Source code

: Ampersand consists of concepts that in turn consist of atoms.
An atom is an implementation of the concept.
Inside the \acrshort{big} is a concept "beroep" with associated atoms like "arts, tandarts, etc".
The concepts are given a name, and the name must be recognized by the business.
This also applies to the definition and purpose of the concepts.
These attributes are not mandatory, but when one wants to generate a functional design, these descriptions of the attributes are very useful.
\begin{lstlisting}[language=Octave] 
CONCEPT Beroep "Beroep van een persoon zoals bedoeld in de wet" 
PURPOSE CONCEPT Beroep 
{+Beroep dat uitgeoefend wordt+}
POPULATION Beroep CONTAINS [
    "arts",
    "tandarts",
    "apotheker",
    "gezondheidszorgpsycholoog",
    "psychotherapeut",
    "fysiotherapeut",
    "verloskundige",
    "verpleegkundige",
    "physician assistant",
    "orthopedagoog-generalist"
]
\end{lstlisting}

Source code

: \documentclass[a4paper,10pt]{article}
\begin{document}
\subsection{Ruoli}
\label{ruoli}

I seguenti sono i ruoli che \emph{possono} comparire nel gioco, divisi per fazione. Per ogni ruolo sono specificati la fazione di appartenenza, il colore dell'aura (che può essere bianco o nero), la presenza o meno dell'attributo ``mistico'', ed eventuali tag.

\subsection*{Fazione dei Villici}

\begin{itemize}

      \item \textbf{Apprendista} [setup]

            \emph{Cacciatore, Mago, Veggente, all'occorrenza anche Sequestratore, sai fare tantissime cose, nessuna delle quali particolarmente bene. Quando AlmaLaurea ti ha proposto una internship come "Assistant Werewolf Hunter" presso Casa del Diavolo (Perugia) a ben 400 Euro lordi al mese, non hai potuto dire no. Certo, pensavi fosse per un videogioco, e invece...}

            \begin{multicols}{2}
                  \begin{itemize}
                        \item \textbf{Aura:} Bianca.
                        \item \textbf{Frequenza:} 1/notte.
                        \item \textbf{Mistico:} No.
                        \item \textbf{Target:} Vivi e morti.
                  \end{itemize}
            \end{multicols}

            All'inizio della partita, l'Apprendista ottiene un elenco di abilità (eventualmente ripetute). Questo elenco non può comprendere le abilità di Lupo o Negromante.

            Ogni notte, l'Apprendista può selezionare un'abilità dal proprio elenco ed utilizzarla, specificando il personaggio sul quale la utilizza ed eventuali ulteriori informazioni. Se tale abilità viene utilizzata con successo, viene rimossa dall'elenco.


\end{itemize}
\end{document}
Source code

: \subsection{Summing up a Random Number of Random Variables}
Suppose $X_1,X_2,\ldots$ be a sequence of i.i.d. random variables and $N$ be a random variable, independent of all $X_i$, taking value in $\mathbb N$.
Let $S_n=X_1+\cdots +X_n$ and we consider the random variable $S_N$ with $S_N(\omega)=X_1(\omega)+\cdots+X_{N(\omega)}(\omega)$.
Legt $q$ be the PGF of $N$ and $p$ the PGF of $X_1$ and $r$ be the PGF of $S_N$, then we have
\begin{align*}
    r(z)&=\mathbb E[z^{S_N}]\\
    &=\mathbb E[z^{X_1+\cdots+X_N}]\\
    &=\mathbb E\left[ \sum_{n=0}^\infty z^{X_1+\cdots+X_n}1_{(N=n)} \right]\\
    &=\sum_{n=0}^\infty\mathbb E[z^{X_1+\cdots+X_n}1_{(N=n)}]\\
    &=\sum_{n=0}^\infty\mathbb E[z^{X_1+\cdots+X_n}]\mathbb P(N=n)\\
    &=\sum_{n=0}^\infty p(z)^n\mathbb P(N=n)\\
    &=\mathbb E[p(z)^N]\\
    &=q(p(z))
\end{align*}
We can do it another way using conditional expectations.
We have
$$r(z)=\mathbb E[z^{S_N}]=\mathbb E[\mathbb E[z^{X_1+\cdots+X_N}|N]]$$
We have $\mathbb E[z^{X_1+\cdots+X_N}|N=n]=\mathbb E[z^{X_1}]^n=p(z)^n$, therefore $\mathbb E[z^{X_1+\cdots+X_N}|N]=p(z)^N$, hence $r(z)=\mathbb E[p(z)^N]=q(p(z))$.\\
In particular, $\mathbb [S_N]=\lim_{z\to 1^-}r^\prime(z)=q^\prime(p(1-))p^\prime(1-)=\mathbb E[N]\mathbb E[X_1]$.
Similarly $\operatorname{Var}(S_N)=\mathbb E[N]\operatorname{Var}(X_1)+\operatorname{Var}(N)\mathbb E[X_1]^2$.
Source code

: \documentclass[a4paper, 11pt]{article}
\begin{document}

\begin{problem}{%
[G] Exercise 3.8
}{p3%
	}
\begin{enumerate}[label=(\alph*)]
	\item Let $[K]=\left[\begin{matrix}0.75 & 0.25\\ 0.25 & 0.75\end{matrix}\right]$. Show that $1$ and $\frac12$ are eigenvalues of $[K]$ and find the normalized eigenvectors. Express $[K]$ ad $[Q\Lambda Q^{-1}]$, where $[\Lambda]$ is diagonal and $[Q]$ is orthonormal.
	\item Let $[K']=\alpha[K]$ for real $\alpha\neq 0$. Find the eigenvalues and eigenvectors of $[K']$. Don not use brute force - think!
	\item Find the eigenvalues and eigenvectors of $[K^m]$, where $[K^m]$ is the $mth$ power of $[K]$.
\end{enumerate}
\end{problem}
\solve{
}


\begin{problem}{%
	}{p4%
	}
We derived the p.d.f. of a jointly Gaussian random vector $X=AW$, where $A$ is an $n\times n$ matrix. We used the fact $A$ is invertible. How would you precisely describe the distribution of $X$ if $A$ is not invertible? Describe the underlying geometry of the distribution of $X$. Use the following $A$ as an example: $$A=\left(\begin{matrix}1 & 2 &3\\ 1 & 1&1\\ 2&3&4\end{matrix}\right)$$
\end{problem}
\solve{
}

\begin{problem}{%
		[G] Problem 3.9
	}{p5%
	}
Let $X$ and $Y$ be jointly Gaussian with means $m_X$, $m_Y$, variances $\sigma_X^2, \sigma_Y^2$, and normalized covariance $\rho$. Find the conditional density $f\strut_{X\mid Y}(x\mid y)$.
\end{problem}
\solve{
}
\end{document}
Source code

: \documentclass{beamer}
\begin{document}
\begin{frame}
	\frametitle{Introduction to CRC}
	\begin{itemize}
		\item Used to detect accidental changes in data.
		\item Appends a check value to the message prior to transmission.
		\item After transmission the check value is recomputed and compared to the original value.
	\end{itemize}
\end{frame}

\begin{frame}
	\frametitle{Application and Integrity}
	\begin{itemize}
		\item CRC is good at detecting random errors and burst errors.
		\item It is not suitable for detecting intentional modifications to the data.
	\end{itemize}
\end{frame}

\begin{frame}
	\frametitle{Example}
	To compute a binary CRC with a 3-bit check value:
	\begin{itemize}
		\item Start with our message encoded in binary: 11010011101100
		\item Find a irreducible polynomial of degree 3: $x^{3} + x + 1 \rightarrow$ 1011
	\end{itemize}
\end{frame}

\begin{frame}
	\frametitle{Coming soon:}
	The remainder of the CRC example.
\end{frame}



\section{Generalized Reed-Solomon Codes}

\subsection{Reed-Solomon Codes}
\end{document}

------------------------------

WORK REQUEST. Report the count of lines in the listing above that include "tandarts", and nothing more.

EXERCISE ANSWER. 2